FFCV Dataloader with Pytorch Lightning
FFCV is a fast dataloader for neural networks training: https://github.com/libffcv/ffcv
In this repository, all the steps to install and configure it with pytorch-lightning are presented.
The idea is to provide very generic methods and utils, while letting the user decide and configure anything.
Installation
Tested with:
Ubuntu 22.04.2 LTS
python 3.11
ffcv==1.0.2
pytorch==2.0.1
pytorch-lightning==2.0.4
Dependencies
You can install dependencies (FFCV, Pytorch) with the provided environment.yml
file:
conda env create --file environment.yml
conda activate ffcv-pl
This should correctly create a conda environment named ffcv-pl
.
Note: Modify the pytorch-cuda version to the one compatible with your system.
Note: Solving environment can take quite a long time. I suggest to use libmamba solver to speed up the process.
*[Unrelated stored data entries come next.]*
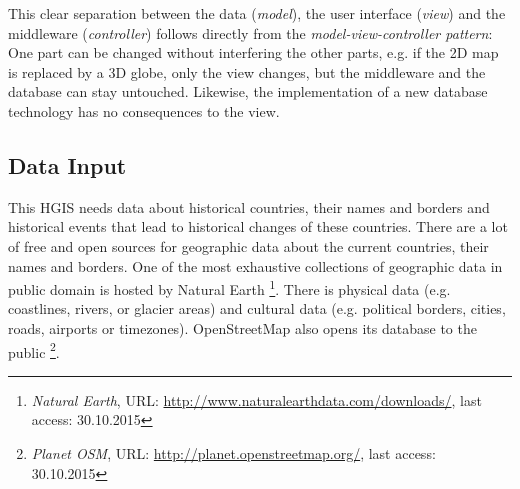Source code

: This clear separation between the data (\emph{model}), the user interface (\emph{view}) and the middleware (\emph{controller}) follows directly from the \emph{model-view-controller pattern}: One part can be changed without interfering the other parts, e.g. if the 2D map is replaced by a 3D globe, only the view changes, but the middleware and the database can stay untouched. Likewise, the implementation of a new database technology has no consequences to the view.



\subsection{Data Input} %
\label{sub:input}

This HGIS needs data about historical countries, their names and borders and historical events that lead to historical changes of these countries. There are a lot of free and open sources for geographic data about the current countries, their names and borders. One of the most exhaustive collections of geographic data in public domain is hosted by Natural Earth
\footnote{
  \textit{Natural Earth},
  URL: \url{http://www.naturalearthdata.com/downloads/},
  last access: 30.10.2015
}.
There is physical data (e.g. coastlines, rivers, or glacier areas) and cultural data (e.g. political borders, cities, roads, airports or timezones). OpenStreetMap also opens its database to the public
\footnote{
  \textit{Planet OSM},
  URL: \url{http://planet.openstreetmap.org/},
  last access: 30.10.2015
}.

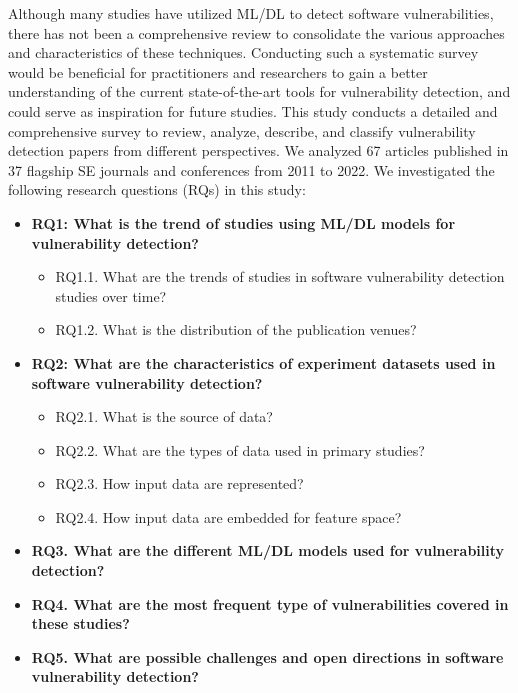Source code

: Although many studies have utilized ML/DL to detect software vulnerabilities, there has not been a comprehensive review to consolidate the various approaches and characteristics of these techniques. Conducting such a systematic survey would be beneficial for practitioners and researchers to gain a better understanding of the current state-of-the-art tools for vulnerability detection, and could serve as inspiration for future studies. 
This study conducts a detailed and comprehensive survey to review, analyze, describe, and classify vulnerability detection papers from different perspectives. We analyzed 67 articles published in 37 flagship SE journals and conferences from 2011 to 2022. %
We investigated the following research questions (RQs) in this study:
\begin{itemize}
    \item \textbf{RQ1: What is the trend of studies using ML/DL models for vulnerability detection?}
    \begin{itemize}
        \item RQ1.1. What are the trends of studies in software vulnerability detection studies over time?
        \item RQ1.2. What is the distribution of the publication venues?
    \end{itemize}
    \item \textbf{RQ2: What are the characteristics of experiment datasets used in software vulnerability detection?}
    \begin{itemize}
    \item RQ2.1. What is the source of data?
    \item RQ2.2. What are the types of data used in primary studies?
    \item RQ2.3. How input data are represented?
    \item RQ2.4. How input data are embedded for feature space?
    \end{itemize}
    \item \textbf{RQ3. What are the different ML/DL models used for vulnerability detection?}
    \item \textbf{RQ4. What are the most frequent type of vulnerabilities covered in these studies?}
    \item \textbf{RQ5. What are possible challenges and open directions in software vulnerability detection?}
\end{itemize}
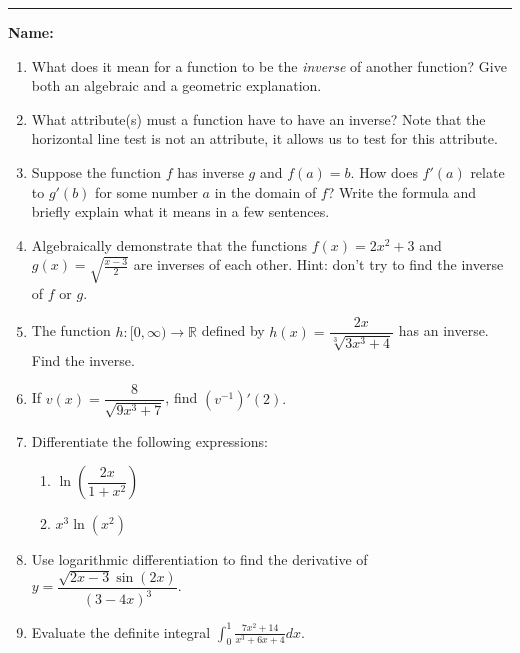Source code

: \documentclass[11pt]{article}
\let\ds\displaystyle
\begin{document}
    \hrule
    \vspace{.5cm}
    \noindent\textbf{Name:} \underline{\qquad\qquad\qquad\qquad\qquad\qquad\qquad\qquad\qquad\qquad\qquad\qquad\qquad}

    \begin{enumerate}
        \item What does it mean for a function to be the \textit{inverse} of another function? Give both an algebraic and a geometric explanation.
        \vfill
        \item What attribute(s) must a function have to have an inverse? Note that the horizontal line test is not an attribute, it allows us to test for this attribute.
        \vfill
        \item Suppose the function $f$ has inverse $g$ and $f(a)=b$. How does $f'(a)$ relate to $g'(b)$ for some number $a$ in the domain of $f$? Write the formula and briefly explain what it means in a few sentences.
        \vfill
        \newpage
        \item Algebraically demonstrate that the functions $f(x)=2x^{2}+3$ and $g(x)=\ds\sqrt{\frac{x-3}{2}}$ are inverses of each other. Hint: don't try to find the inverse of $f$ or $g$.
        \vfill
        \item The function $h:[0,\infty)\to\mathbb{R}$ defined by $h(x)=\dfrac{2x}{\sqrt[3]{3x^{3}+4}}$ has an inverse. Find the inverse.
        \vfill
        \item If $v(x)=\dfrac{8}{\sqrt{9x^{3}+7}}$, find $(v^{-1})'(2).$
        \vfill
        \newpage
        \item Differentiate the following expressions:
        \begin{enumerate}
            \item $\ln\left(\dfrac{2x}{1+x^{2}}\right)$
            \vfill
            \item $x^{3}\ln(x^{2})$
            \vfill
        \end{enumerate}
        \item Use logarithmic differentiation to find the derivative of $y=\dfrac{\sqrt{2x-3}\sin(2x)}{(3-4x)^{3}}$.
        \vfill
        \newpage
        \item Evaluate the definite integral $\displaystyle\int_{0}^{1}\frac{7x^2+14}{x^{3}+6x+4}dx$.
    \end{enumerate}
\end{document}
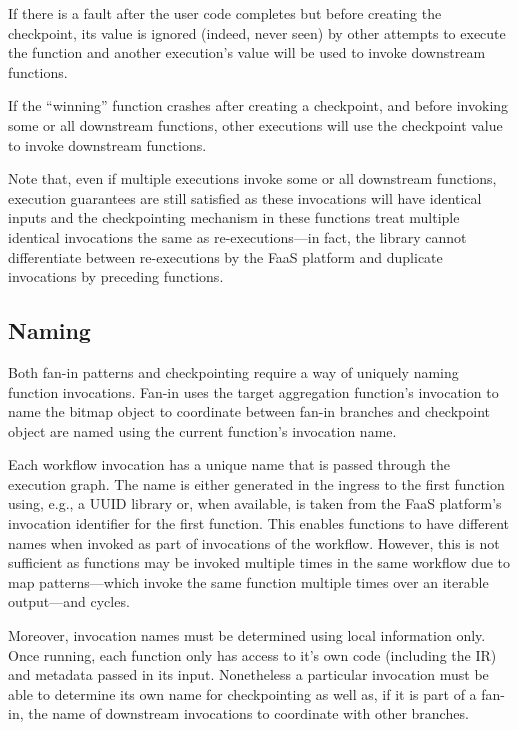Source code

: If there is a fault after the user code completes but before creating the
checkpoint, its value is ignored (indeed, never seen) by other attempts to
execute the function and another execution's value will be used to invoke
downstream functions.

If the ``winning'' function crashes after creating a checkpoint, and before
invoking some or all downstream functions, other executions will use the
checkpoint value to invoke downstream functions.

Note that, even if multiple executions invoke some or all downstream functions,
execution guarantees are still satisfied as these invocations will have
identical inputs and the checkpointing mechanism in these functions treat
multiple identical invocations the same as re-executions---in fact, the \name{}
library cannot differentiate between re-executions by the FaaS platform and
duplicate invocations by preceding functions.

\subsection{Naming}\label{sec:design:naming}

Both fan-in patterns and checkpointing require a way of uniquely naming function
invocations. Fan-in uses the target aggregation function's invocation to name
the bitmap object to coordinate between fan-in branches and checkpoint object
are named using the current function's invocation name.

Each workflow invocation has a unique name that is passed through the execution
graph. The name is either generated in the ingress to the first function using,
e.g., a UUID library or, when available, is taken from the FaaS platform's
invocation identifier for the first function. This enables functions to have
different names when invoked as part of invocations of the workflow. However,
this is not sufficient as functions may be invoked multiple times in the same
workflow due to map patterns---which invoke the same function multiple times over
an iterable output---and cycles.

Moreover, invocation names must be determined using local information only. Once
running, each function only has access to it's own code (including the IR) and
metadata passed in its input. Nonetheless a particular invocation must be able
to determine its own name for checkpointing as well as, if it is part of a
fan-in, the name of downstream invocations to coordinate with other branches.

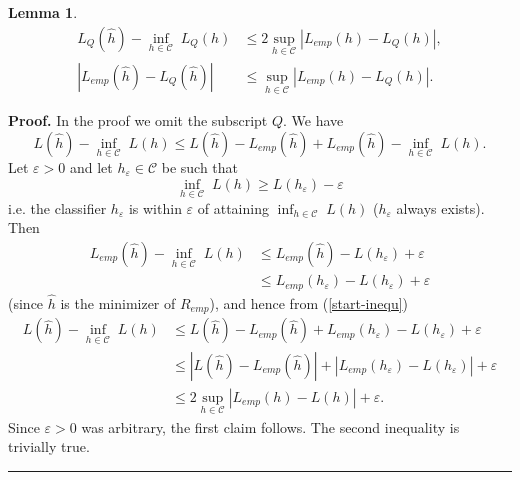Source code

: \documentclass[11pt,twoside]{article}%
\theoremstyle{change}
\newtheorem{lemma}[theorem]{Lemma}
\newenvironment{proof}[1][Proof]{\textbf{#1.} }{\ \rule{0.5em}{0.5em}}
\begin{document}
\begin{lemma}
\label{lem-VC-basic}
\begin{align}
L_{Q}(\hat{h})-\inf_{h\in\mathcal{C}}\;L_{Q}(h)  & \leq2\sup_{h\in\mathcal{C}%
}\left\vert L_{emp}(h)-L_{Q}(h)\right\vert ,\label{basic-vc-1}\\
\left\vert L_{emp}(\hat{h})-L_{Q}(\hat{h})\right\vert  & \leq\sup
_{h\in\mathcal{C}}\left\vert L_{emp}(h)-L_{Q}(h)\right\vert
.\label{basic-vc-2}%
\end{align}

\end{lemma}

\begin{proof}
In the proof we omit the subscript $Q.$ We have
\begin{equation}
L(\hat{h})-\inf_{h\in\mathcal{C}}\;L(h)\leq L(\hat{h})-L_{emp}(\hat
{h})+L_{emp}(\hat{h})-\inf_{h\in\mathcal{C}}\;L(h).\label{start-inequ}%
\end{equation}
Let $\varepsilon>0$ and let $h_{\varepsilon}\in\mathcal{C}$ be such that
\[
\inf_{h\in\mathcal{C}}\;L(h)\geq L(h_{\varepsilon})-\varepsilon
\]
i.e. the classifier $h_{\varepsilon}$ is within $\varepsilon$ of attaining
$\inf_{h\in\mathcal{C}}\;L(h)$ ($h_{\varepsilon}$ always exists). Then
\begin{align*}
L_{emp}(\hat{h})-\inf_{h\in\mathcal{C}}\;L(h)  & \leq L_{emp}(\hat
{h})-L(h_{\varepsilon})+\varepsilon\\
& \leq L_{emp}(h_{\varepsilon})-L(h_{\varepsilon})+\varepsilon
\end{align*}
(since $\hat{h}$ is the minimizer of $R_{emp}$), and hence from
(\ref{start-inequ})%
\begin{align*}
L(\hat{h})-\inf_{h\in\mathcal{C}}\;L(h)  & \leq L(\hat{h})-L_{emp}(\hat
{h})+L_{emp}(h_{\varepsilon})-L(h_{\varepsilon})+\varepsilon\\
& \leq\left\vert L(\hat{h})-L_{emp}(\hat{h})\right\vert +\left\vert
L_{emp}(h_{\varepsilon})-L(h_{\varepsilon})\right\vert +\varepsilon\\
& \leq2\sup_{h\in\mathcal{C}}\left\vert L_{emp}(h)-L(h)\right\vert
+\varepsilon.
\end{align*}
Since $\varepsilon>0$ was arbitrary, the first claim follows. The second
inequality is trivially true.
\end{proof}
\end{document}
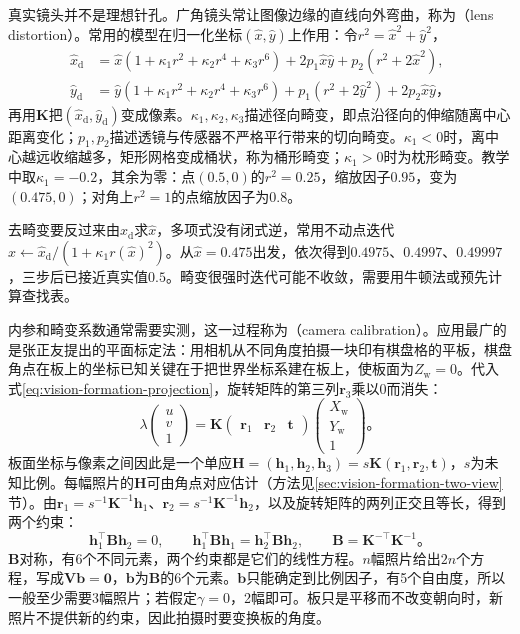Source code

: 真实镜头并不是理想针孔。广角镜头常让图像边缘的直线向外弯曲，称为（lens distortion）。常用的模型在归一化坐标$(\hat x,\hat y)$上作用：令$r^2=\hat x^2+\hat y^2$，
\begin{equation}
  \begin{aligned}
    \hat x_{\mathrm d}&=\hat x(1+\kappa_1r^2+\kappa_2r^4+\kappa_3r^6)+2p_1\hat x\hat y+p_2(r^2+2\hat x^2),\\
    \hat y_{\mathrm d}&=\hat y(1+\kappa_1r^2+\kappa_2r^4+\kappa_3r^6)+p_1(r^2+2\hat y^2)+2p_2\hat x\hat y\text{，}
  \end{aligned}
  \label{eq:vision-formation-distortion}
\end{equation}
再用$\bm K$把$(\hat x_{\mathrm d},\hat y_{\mathrm d})$变成像素。$\kappa_1,\kappa_2,\kappa_3$描述径向畸变，即点沿径向的伸缩随离中心距离变化；$p_1,p_2$描述透镜与传感器不严格平行带来的切向畸变。$\kappa_1<0$时，离中心越远收缩越多，矩形网格变成桶状，称为桶形畸变；$\kappa_1>0$时为枕形畸变。教学中取$\kappa_1=-0.2$，其余为零：点$(0.5,0)$的$r^2=0.25$，缩放因子$0.95$，变为$(0.475,0)$；对角上$r^2=1$的点缩放因子为$0.8$。

去畸变要反过来由$\hat x_{\mathrm d}$求$\hat x$，多项式没有闭式逆，常用不动点迭代$\hat x\gets\hat x_{\mathrm d}/(1+\kappa_1r(\hat x)^2)$。从$\hat x=0.475$出发，依次得到$0.4975$、$0.4997$、$0.49997$，三步后已接近真实值$0.5$。畸变很强时迭代可能不收敛，需要用牛顿法或预先计算查找表。

内参和畸变系数通常需要实测，这一过程称为（camera calibration）。应用最广的是张正友提出的平面标定法：用相机从不同角度拍摄一块印有棋盘格的平板，棋盘角点在板上的坐标已知关键在于把世界坐标系建在板上，使板面为$Z_{\mathrm w}=0$。代入式\eqref{eq:vision-formation-projection}，旋转矩阵的第三列$\bm r_3$乘以0而消失：
\[
  \lambda\begin{pmatrix}u\\v\\1\end{pmatrix}
  =\bm K\begin{pmatrix}\bm r_1&\bm r_2&\bm t\end{pmatrix}
  \begin{pmatrix}X_{\mathrm w}\\Y_{\mathrm w}\\1\end{pmatrix}\text{。}
\]
板面坐标与像素之间因此是一个单应$\bm H=(\bm h_1,\bm h_2,\bm h_3)=s\bm K(\bm r_1,\bm r_2,\bm t)$，$s$为未知比例。每幅照片的$\bm H$可由角点对应估计（方法见\ref{sec:vision-formation-two-view}节）。由$\bm r_1=s^{-1}\bm K^{-1}\bm h_1$、$\bm r_2=s^{-1}\bm K^{-1}\bm h_2$，以及旋转矩阵的两列正交且等长，得到两个约束：
\begin{equation}
  \bm h_1^\top\bm B\bm h_2=0,\qquad
  \bm h_1^\top\bm B\bm h_1=\bm h_2^\top\bm B\bm h_2,\qquad
  \bm B=\bm K^{-\top}\bm K^{-1}\text{。}
  \label{eq:vision-formation-zhang-constraints}
\end{equation}
$\bm B$对称，有6个不同元素，两个约束都是它们的线性方程。$n$幅照片给出$2n$个方程，写成$\bm V\bm b=\bm0$，$\bm b$为$\bm B$的6个元素。$\bm b$只能确定到比例因子，有5个自由度，所以一般至少需要3幅照片；若假定$\gamma=0$，2幅即可。板只是平移而不改变朝向时，新照片不提供新的约束，因此拍摄时要变换板的角度。

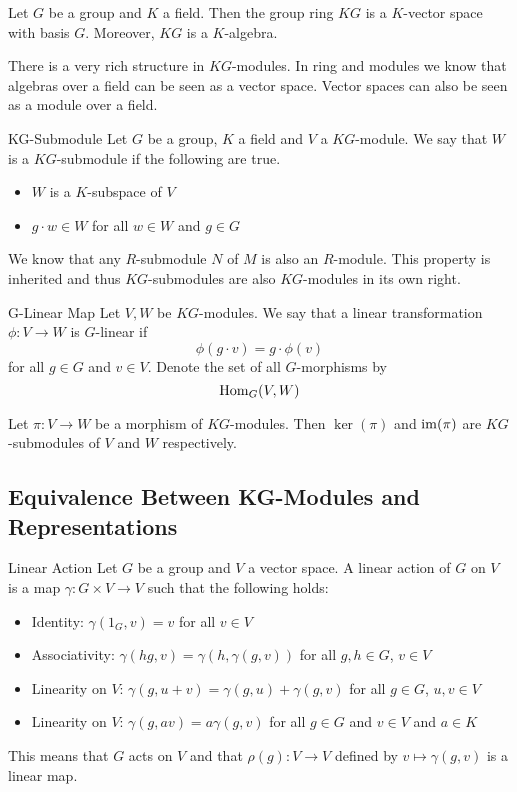 \documentclass[a4paper]{article}
\begin{document}
\begin{lmm}{}{} Let $G$ be a group and $K$ a field. Then the group ring $KG$ is a $K$-vector space with basis $G$. Moreover, $KG$ is a $K$-algebra. 
\end{lmm}

There is a very rich structure in $KG$-modules. In ring and modules we know that algebras over a field can be seen as a vector space. Vector spaces can also be seen as a module over a field. 
\begin{defn}{KG-Submodule}{} Let $G$ be a group, $K$ a field and $V$ a $KG$-module. We say that $W$ is a $KG$-submodule if the following are true. 
\begin{itemize}
\item $W$ is a $K$-subspace of $V$
\item $g\cdot w\in W$ for all $w\in W$ and $g\in G$
\end{itemize}
\end{defn}

We know that any $R$-submodule $N$ of $M$ is also an $R$-module. This property is inherited and thus $KG$-submodules are also $KG$-modules in its own right. 

\begin{defn}{G-Linear Map}{} Let $V,W$ be $KG$-modules. We say that a linear transformation $\phi:V\to W$ is $G$-linear if $$\phi(g\cdot v)=g\cdot\phi(v)$$ for all $g\in G$ and $v\in V$. Denote the set of all $G$-morphisms by $$\operatorname{Hom}_G(V,W)$$
\end{defn}

\begin{lmm}{}{} Let $\pi:V\to W$ be a morphism of $KG$-modules. Then $\ker(\pi)$ and $\operatorname{im}(\pi)$ are $KG$-submodules of $V$ and $W$ respectively. 
\end{lmm}

\subsection{Equivalence Between KG-Modules and Representations}
\begin{defn}{Linear Action}{} Let $G$ be a group and $V$ a vector space. A linear action of $G$ on $V$ is a map $\gamma:G\times V\to V$ such that the following holds: 
\begin{itemize}
\item Identity: $\gamma(1_G,v)=v$ for all $v\in V$
\item Associativity: $\gamma(hg,v)=\gamma(h,\gamma(g,v))$ for all $g,h\in G$, $v\in V$
\item Linearity on $V$: $\gamma(g,u+v)=\gamma(g,u)+\gamma(g,v)$ for all $g\in G$, $u,v\in V$
\item Linearity on $V$: $\gamma(g,av)=a\gamma(g,v)$ for all $g\in G$ and $v\in V$ and $a\in K$
\end{itemize}
This means that $G$ acts on $V$ and that $\rho(g):V\to V$ defined by $v\mapsto\gamma(g,v)$ is a linear map. 
\end{defn}
\end{document}
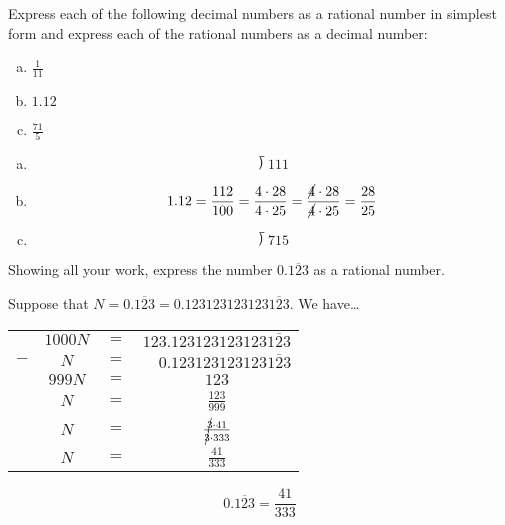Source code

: \documentclass[11pt,letterpaper]{article}
\begin{document}

 Express each of the following decimal numbers as a rational number in simplest form and express each of the rational numbers as a decimal number:
	\begin{enumerate}[(a)]
	\item $\frac{1}{11}$
	\item $1.12$
	\item $\frac{71}{5}$
	\end{enumerate} \pspace

\sol 
\begin{enumerate}[(a)]
\item 
	\[
	\longdivision{1}{11} %
	\] \pspace

\item 
	\[
	1.12= \dfrac{112}{100}= \dfrac{4 \cdot 28}{4 \cdot 25}= \dfrac{\cancel{4} \cdot 28}{\cancel{4} \cdot 25}= \dfrac{28}{25}
	\] \pspace

\item 
	\[
	\longdivision{71}{5} %
	\]
\end{enumerate}



\newpage



 Showing all your work, express the number $0.\overline{123}$ as a rational number. \pspace

\sol Suppose that $N= 0.\overline{123}= 0.123123123123\overline{123}$. We have\dots
	\begin{table}[!ht]
	\centering\small
	\begin{tabular}{rccc}
	& $1000N$ & $=$ & $123.123123123123\overline{123}$ \\ 
	$-$ & $N$ & $=$ & $\phantom{12}0.123123123123\overline{123}$ \\ \hline
	& $999N$ & $=$ & $123$ \\[0.1cm]
	& $N$ & $=$ & $\frac{123}{999}$ \\[0.1cm]
	& $N$ & $=$ & $\frac{\cancel{3} \cdot 41}{\cancel{3} \cdot 333}$ \\[0.1cm]
	& $N$ & $=$ & $\frac{41}{333}$ 
	\end{tabular}
	\end{table} \par

	\[
	0.\overline{123}= \dfrac{41}{333}
	\]
\end{document}
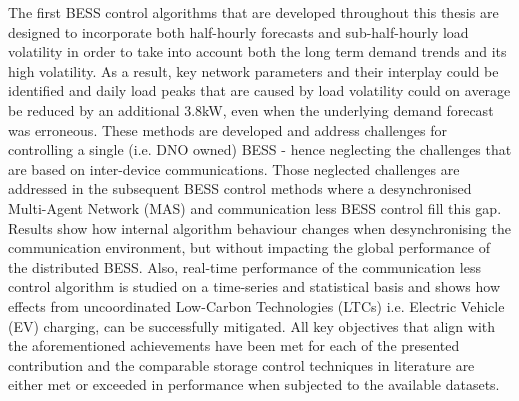 
The first BESS control algorithms that are developed throughout this thesis are designed to incorporate both half-hourly forecasts and sub-half-hourly load volatility in order to take into account both the long term demand trends and its high volatility.
As a result, key network parameters and their interplay could be identified and daily load peaks that are caused by load volatility could on average be reduced by an additional 3.8kW, even when the underlying demand forecast was erroneous.
These methods are developed and address challenges for controlling a single (i.e. DNO owned) BESS - hence neglecting the challenges that are based on inter-device communications.
Those neglected challenges are addressed in the subsequent BESS control methods where a desynchronised Multi-Agent Network (MAS) and communication less BESS control fill this gap.
Results show how internal algorithm behaviour changes when desynchronising the communication environment, but without impacting the global performance of the distributed BESS.
Also, real-time performance of the communication less control algorithm is studied on a time-series and statistical basis and shows how effects from uncoordinated Low-Carbon Technologies (LTCs) i.e. Electric Vehicle (EV) charging, can be successfully mitigated.
All key objectives that align with the aforementioned achievements have been met for each of the presented contribution and the comparable storage control techniques in literature are either met or exceeded in performance when subjected to the available datasets.
 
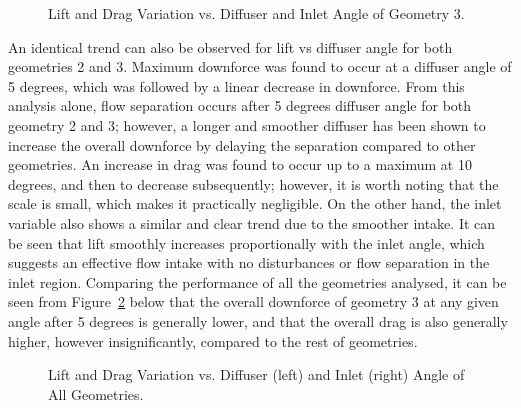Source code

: \begin{figure}[!h]
    \noindent{}
    \caption{Lift and Drag Variation vs. Diffuser and Inlet Angle of Geometry 3.}
    \label{fig:2D_OF_A4_results}
\end{figure}

\noindent An identical trend can also be observed for lift vs diffuser angle for both geometries 2 and 3. Maximum downforce was found to occur at a diffuser angle of 5 degrees, which was followed by a linear decrease in downforce. From this analysis alone, flow separation occurs after 5 degrees diffuser angle for both geometry 2 and 3; however, a longer and smoother diffuser has been shown to increase the overall downforce by delaying the separation compared to other geometries. An increase in drag was found to occur up to a maximum at 10 degrees, and then to decrease subsequently; however, it is worth noting that the scale is small, which makes it practically negligible. On the other hand, the inlet variable also shows a similar and clear trend due to the smoother intake. It can be seen that lift smoothly increases proportionally with the inlet angle, which suggests an effective flow intake with no disturbances or flow separation in the inlet region. Comparing the performance of all the geometries analysed, it can be seen from Figure~\ref{fig:2D_OF_PLOT_COMPARE_ALL} below that the overall downforce of geometry 3 at any given angle after 5 degrees is generally lower, and that the overall drag is also generally higher, however insignificantly, compared to the rest of geometries.

\begin{figure}[h!]
    \noindent{}
    \caption{Lift and Drag Variation vs. Diffuser (left) and Inlet (right) Angle of All Geometries.}
    \label{fig:2D_OF_PLOT_COMPARE_ALL}
\end{figure}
If the above does not work, then another option is manual installation:
-
create conda environment
conda create --name ffcv-pl conda activate ffcv-pl
-
install pytorch according to official website
# in my environment the command is the following conda install pytorch torchvision torchaudio pytorch-cuda=[your-version] -c pytorch -c nvidia
-
install ffcv dependencies and pytorch-lightning
# can take some time for solving, but should not create conflicts conda install cupy pkg-config libjpeg-turbo">=2.1.4" opencv numba pytorch-lightning">=2.0.0" -c pytorch -c conda-forge
-
install ffcv
pip install ffcv
For further help, check out FFCV installation guidelines: ffcv official page
Package
Once dependencies are installed, it is safe to install the package:
pip install ffcv_pl
Dataset Creation
You need to save your dataset in ffcv format (.beton
).
Official FFCV docs.
This package provides you the create_beton_wrapper
method, which allows to easily create
a .beton
dataset from a torch
dataset.
Example from the dataset_creation.py
script:
from ffcv_pl.generate_dataset import create_beton_wrapper
from torch.utils.data.dataset import Dataset
import numpy as np
from PIL import Image
class ToyImageLabelDataset(Dataset):
def __init__(self, n_samples: int):
self.samples = [Image.fromarray((np.random.rand(32, 32, 3) * 255).astype('uint8')).convert('RGB')
for _ in range(n_samples)]
def __len__(self):
return len(self.samples)
def __getitem__(self, idx):
return (self.samples[idx], int(idx))
def main():
# 1. Instantiate the torch dataset that you want to create
# Important: the __get_item__ dataset must return tuples! (This depends on FFCV library)
image_label_dataset = ToyImageLabelDataset(n_samples=256)
# 2. call the method, and it will automatically create the .beton dataset for you.
create_beton_wrapper(image_label_dataset, "./data/image_label.beton")
if __name__ == '__main__':
main()
Dataloader and Datamodule
Merge the PL Datamodule with the FFCV Loader object.
Official FFCV Loader docs.
Official Pytorch-Lightning DataModule docs.
In main.py
a complete example on how to use the FFCVDataModule
method and train a
Lightning Model is given.
The main steps to follow are:
- create
FFCVPipelineManager
object, which needs the path to a previously created.beton
file, a list of operations to perform on each item returned by your dataset and an ordering option for Loading. - create the
FFCVDataModule
object, which is a Lightning Module with FFCV Loader. - Pass the data module to Pytorch Lightning trainer, and run!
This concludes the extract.